Les sujets les plus graves ne lui sont pas étrangers. Dans "Comme toi", le chanteur s'adresse à une fillette, vraisemblablement la sienne, qui lui rappelle que des enfants ont eux aussi péri dans la Shoah, dont il ne dit pas le nom cependant : "Elle s'appelait Sarah elle n'avait pas huit ans / Sa vie c'était douceur rêves et nuages blancs / Mais d'autres gens en avaient décidé autrement". Dans "Aïcha", qu'interprète Khaled, Goldman fait dire à une femme arabe qui rêve d'émancipation : "Je veux les mêmes droits que toi".

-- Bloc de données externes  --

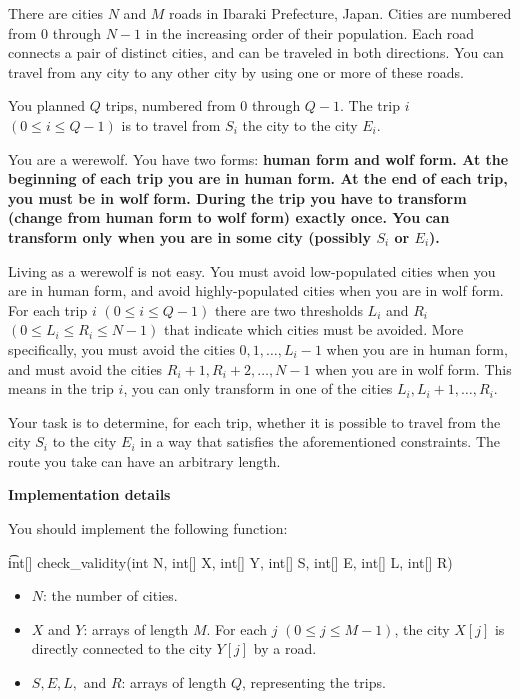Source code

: There are cities $N$ and $M$ roads in Ibaraki Prefecture, Japan. Cities are numbered from $0$ through $N-1$ in the increasing order of their population. Each road connects a pair of distinct cities, and can be traveled in both directions. You can travel from any city to any other city by using one or more of these roads.

You planned $Q$ trips, numbered from $0$ through $Q-1$. The trip $i$ $(0 \le i \le Q-1)$ is to travel from $S_i$ the city to the city $E_i$.

You are a werewolf. You have two forms: \bf{human form} and \bf{wolf form}. At the beginning of each trip you are in human form. At the end of each trip, you must be in wolf form. During the trip you have to \bf{transform} (change from human form to wolf form) exactly once. You can transform only when you are in some city (possibly $S_i$ or $E_i$).

Living as a werewolf is not easy. You must avoid low-populated cities when you are in human form, and avoid highly-populated cities when you are in wolf form. For each trip $i$ $(0 \le i \le Q-1)$ there are two thresholds $L_i$ and $R_i$ $(0 \le L_i \le R_i \le N-1)$ that indicate which cities must be avoided. More specifically, you must avoid the cities $0, 1,  \dots , L_i-1$ when you are in human form, and must avoid the cities $R_i+1, R_i+2, \dots ,N-1$ when you are in wolf form. This means in the trip $i$, you can only transform in one of the cities $L_i, L_i+1, \dots , R_i.$

Your task is to determine, for each trip, whether it is possible to travel from the city $S_i$ to the city $E_i$ in a way that satisfies the aforementioned constraints. The route you take can have an arbitrary length.

\bf{Implementation details}

You should implement the following function:

\t{int[] check_validity(int N, int[] X, int[] Y, int[] S, int[] E, int[] L, int[] R)}

\begin{itemize}
\item $N$: the number of cities. 
\item $X$ and $Y$: arrays of length $M$. For each $j$ $(0 \le j \le M-1)$, the city $X[j]$ is directly connected to the city $Y[j]$ by a road. 
\item $S, E, L,$ and $R$: arrays of length $Q$, representing the trips.
\end{itemize}


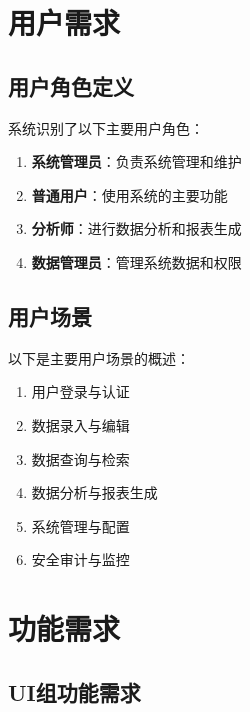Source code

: \documentclass[a4paper,12pt]{article}
\begin{document}
\section{用户需求}

\subsection{用户角色定义}

系统识别了以下主要用户角色：

\begin{enumerate}
  \item \textbf{系统管理员}：负责系统管理和维护
  \item \textbf{普通用户}：使用系统的主要功能
  \item \textbf{分析师}：进行数据分析和报表生成
  \item \textbf{数据管理员}：管理系统数据和权限
\end{enumerate}

\subsection{用户场景}

以下是主要用户场景的概述：

\begin{enumerate}
  \item 用户登录与认证
  \item 数据录入与编辑
  \item 数据查询与检索
  \item 数据分析与报表生成
  \item 系统管理与配置
  \item 安全审计与监控
\end{enumerate}

\section{功能需求}

\subsection{UI组功能需求}
\end{document}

Et s'il était né à Bagdad, s'il était donc irakien, de quoi rêverait- il ? "Que l'Amérique attaque pour me débarrasser d'un tyran qui a fait un million et demi de morts", répond-il. Mais il est né à Paris et se sent proche de la ligne défendue par la France au Proche-Orient, c'est-à-dire une politique étrangère qui n'exclut pas l'usage de la guerre, uniquement en dernier recours. Goldman ne veut pas pour autant minimiser "les capacités maléfiques de Saddam Hussein", dit-il, mais il regrette quand même "l'espèce de "va-t-en-guerrisme" de cowboy" de George W. Bush. Que dire à Aïcha, la jeune femme arabe ? Il répond en citant une autre de ses chansons : "Que la petite Sarah a été délivrée des camps de concentration par des hommes armés et que le pacifisme lui a coûté très cher".
Goldman aura 52 ans en octobre, ce qui ne lui inspire rien de bien. "Vieillir n'a aucun avantage. J'ai cherché, mais n'en ai trouvé aucun. On ne fait que se caricaturer en vieillissant. Seulement, comme dit ma mère, il n'y a qu'un moyen de ne pas vieillir..." Mourir, la belle affaire, comme chantait un autre. Et, après tout, la vie est une si jolie bagarre lorsqu'on se défend à coups de chansons.